Character for character, give back every line below.

(Records from a data source)
☆ ☆ ☆ ☆ ☆ ☆ ☆
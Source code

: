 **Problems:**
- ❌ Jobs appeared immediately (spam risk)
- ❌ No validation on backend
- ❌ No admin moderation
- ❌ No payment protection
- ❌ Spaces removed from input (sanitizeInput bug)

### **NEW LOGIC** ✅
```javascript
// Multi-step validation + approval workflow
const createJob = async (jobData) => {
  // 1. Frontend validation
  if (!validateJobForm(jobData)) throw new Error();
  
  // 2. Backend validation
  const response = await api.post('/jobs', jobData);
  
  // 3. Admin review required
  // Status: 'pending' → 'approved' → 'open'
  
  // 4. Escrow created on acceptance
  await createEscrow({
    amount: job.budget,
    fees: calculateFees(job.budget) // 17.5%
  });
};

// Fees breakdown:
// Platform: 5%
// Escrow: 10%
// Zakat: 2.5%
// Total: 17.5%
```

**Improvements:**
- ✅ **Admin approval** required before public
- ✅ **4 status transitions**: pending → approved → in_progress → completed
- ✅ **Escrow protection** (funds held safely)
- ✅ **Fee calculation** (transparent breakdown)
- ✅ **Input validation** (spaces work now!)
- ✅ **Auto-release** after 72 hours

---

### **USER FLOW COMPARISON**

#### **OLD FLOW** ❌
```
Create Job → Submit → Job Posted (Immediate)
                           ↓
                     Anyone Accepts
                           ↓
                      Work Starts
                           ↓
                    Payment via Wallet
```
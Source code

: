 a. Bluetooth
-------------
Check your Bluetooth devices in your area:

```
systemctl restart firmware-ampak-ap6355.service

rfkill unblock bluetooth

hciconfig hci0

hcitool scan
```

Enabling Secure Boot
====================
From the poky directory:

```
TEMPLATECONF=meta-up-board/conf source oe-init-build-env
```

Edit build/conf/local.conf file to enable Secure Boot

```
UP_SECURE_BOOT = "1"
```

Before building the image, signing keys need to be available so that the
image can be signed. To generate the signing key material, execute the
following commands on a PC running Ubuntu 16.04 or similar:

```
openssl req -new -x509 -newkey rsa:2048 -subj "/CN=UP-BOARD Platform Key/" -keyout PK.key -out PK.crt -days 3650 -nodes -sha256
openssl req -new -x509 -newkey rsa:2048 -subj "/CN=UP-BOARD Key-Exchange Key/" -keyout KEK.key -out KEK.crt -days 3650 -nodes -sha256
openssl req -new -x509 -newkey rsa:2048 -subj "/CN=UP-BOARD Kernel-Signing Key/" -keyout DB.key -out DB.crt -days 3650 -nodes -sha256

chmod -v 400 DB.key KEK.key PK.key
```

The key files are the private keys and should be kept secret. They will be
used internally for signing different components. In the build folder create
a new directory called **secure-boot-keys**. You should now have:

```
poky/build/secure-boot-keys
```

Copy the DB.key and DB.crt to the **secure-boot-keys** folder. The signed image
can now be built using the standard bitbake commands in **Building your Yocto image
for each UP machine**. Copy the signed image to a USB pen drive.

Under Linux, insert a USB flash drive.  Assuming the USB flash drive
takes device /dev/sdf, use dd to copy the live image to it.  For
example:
☆ ☆ ☆ ☆ ☆ ☆ ☆
=== EXERCISE OUTPUT ===
Source code

: **Problems:**
- ❌ Jobs appeared immediately (spam risk)
- ❌ No validation on backend
- ❌ No admin moderation
- ❌ No payment protection
- ❌ Spaces removed from input (sanitizeInput bug)

### **NEW LOGIC** ✅
```javascript
// Multi-step validation + approval workflow
const createJob = async (jobData) => {
  // 1. Frontend validation
  if (!validateJobForm(jobData)) throw new Error();
  
  // 2. Backend validation
  const response = await api.post('/jobs', jobData);
  
  // 3. Admin review required
  // Status: 'pending' → 'approved' → 'open'
  
  // 4. Escrow created on acceptance
  await createEscrow({
    amount: job.budget,
    fees: calculateFees(job.budget) // 17.5%
  });
};

// Fees breakdown:
// Platform: 5%
// Escrow: 10%
// Zakat: 2.5%
// Total: 17.5%
```

**Improvements:**
- ✅ **Admin approval** required before public
- ✅ **4 status transitions**: pending → approved → in_progress → completed
- ✅ **Escrow protection** (funds held safely)
- ✅ **Fee calculation** (transparent breakdown)
- ✅ **Input validation** (spaces work now!)
- ✅ **Auto-release** after 72 hours

---

### **USER FLOW COMPARISON**

#### **OLD FLOW** ❌
```
Create Job → Submit → Job Posted (Immediate)
                           ↓
                     Anyone Accepts
                           ↓
                      Work Starts
                           ↓
                    Payment via Wallet
```
Source code

: a. Bluetooth
-------------
Check your Bluetooth devices in your area:

```
systemctl restart firmware-ampak-ap6355.service

rfkill unblock bluetooth

hciconfig hci0

hcitool scan
```

Enabling Secure Boot
====================
From the poky directory:

```
TEMPLATECONF=meta-up-board/conf source oe-init-build-env
```

Edit build/conf/local.conf file to enable Secure Boot

```
UP_SECURE_BOOT = "1"
```

Before building the image, signing keys need to be available so that the
image can be signed. To generate the signing key material, execute the
following commands on a PC running Ubuntu 16.04 or similar:

```
openssl req -new -x509 -newkey rsa:2048 -subj "/CN=UP-BOARD Platform Key/" -keyout PK.key -out PK.crt -days 3650 -nodes -sha256
openssl req -new -x509 -newkey rsa:2048 -subj "/CN=UP-BOARD Key-Exchange Key/" -keyout KEK.key -out KEK.crt -days 3650 -nodes -sha256
openssl req -new -x509 -newkey rsa:2048 -subj "/CN=UP-BOARD Kernel-Signing Key/" -keyout DB.key -out DB.crt -days 3650 -nodes -sha256

chmod -v 400 DB.key KEK.key PK.key
```

The key files are the private keys and should be kept secret. They will be
used internally for signing different components. In the build folder create
a new directory called **secure-boot-keys**. You should now have:

```
poky/build/secure-boot-keys
```

Copy the DB.key and DB.crt to the **secure-boot-keys** folder. The signed image
can now be built using the standard bitbake commands in **Building your Yocto image
for each UP machine**. Copy the signed image to a USB pen drive.

Under Linux, insert a USB flash drive.  Assuming the USB flash drive
takes device /dev/sdf, use dd to copy the live image to it.  For
example:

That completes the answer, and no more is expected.